=== Begin Enclosure ===

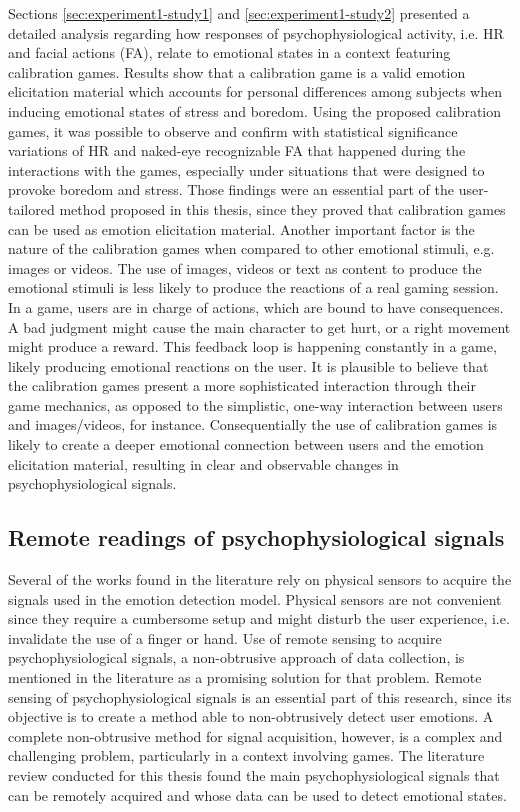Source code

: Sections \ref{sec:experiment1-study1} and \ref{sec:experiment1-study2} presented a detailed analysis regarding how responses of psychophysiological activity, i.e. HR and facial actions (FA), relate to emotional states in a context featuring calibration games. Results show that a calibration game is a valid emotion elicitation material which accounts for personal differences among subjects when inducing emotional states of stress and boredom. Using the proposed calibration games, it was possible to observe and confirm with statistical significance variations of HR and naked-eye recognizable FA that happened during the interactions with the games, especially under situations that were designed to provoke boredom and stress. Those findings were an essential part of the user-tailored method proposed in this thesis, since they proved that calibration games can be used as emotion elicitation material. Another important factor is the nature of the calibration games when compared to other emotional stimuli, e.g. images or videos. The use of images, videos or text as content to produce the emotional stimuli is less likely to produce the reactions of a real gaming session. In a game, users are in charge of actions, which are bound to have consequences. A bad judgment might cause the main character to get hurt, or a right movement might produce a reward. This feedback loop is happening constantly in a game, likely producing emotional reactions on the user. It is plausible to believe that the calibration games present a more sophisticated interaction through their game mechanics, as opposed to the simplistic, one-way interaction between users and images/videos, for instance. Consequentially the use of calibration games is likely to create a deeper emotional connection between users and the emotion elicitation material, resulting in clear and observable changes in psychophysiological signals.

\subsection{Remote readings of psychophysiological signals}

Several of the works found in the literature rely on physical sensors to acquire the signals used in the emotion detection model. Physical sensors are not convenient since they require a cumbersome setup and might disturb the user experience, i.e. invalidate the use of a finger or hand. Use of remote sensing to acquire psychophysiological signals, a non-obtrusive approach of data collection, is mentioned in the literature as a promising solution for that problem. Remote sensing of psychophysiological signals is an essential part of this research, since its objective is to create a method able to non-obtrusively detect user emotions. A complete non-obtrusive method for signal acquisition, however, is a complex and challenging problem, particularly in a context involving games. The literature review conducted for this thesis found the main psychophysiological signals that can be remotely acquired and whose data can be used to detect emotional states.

=== End Enclosure ===
=== Begin Enclosure ===

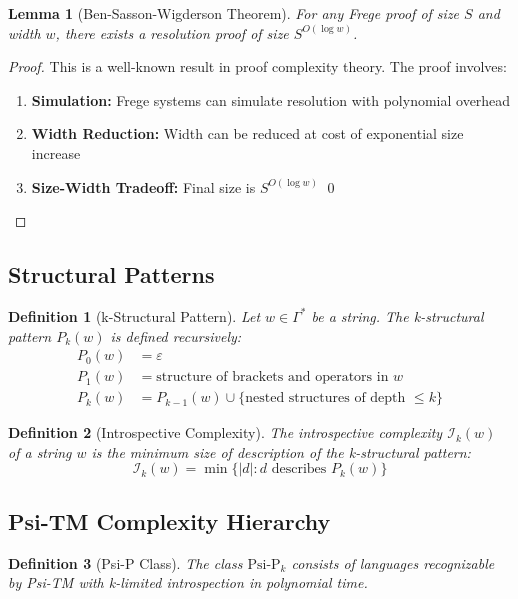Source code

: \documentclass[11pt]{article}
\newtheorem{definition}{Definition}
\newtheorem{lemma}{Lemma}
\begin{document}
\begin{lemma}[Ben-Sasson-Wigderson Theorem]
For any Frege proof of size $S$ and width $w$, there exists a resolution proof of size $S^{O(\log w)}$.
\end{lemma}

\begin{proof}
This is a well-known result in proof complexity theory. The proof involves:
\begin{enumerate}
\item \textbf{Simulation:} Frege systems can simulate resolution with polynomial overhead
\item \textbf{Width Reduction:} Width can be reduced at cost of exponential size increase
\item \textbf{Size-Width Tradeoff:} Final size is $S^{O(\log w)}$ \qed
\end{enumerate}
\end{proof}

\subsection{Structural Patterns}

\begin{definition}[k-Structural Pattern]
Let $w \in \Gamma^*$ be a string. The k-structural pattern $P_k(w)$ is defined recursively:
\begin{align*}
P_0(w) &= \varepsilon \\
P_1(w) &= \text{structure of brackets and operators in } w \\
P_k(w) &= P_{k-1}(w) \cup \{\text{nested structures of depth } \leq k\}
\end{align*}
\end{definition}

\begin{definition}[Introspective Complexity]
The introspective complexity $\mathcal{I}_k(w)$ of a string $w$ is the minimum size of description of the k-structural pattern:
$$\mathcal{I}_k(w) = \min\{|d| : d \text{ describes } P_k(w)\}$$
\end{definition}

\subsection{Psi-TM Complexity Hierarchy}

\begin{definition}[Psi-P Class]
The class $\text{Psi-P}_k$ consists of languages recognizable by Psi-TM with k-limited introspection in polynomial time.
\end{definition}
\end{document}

=== End Enclosure ===

WORK ITEM
Where a line above includes "polynomial", copy that line.

ANSWER BOX
\item \textbf{Simulation:} Frege systems can simulate resolution with polynomial overhead
The class $\text{Psi-P}_k$ consists of languages recognizable by Psi-TM with k-limited introspection in polynomial time.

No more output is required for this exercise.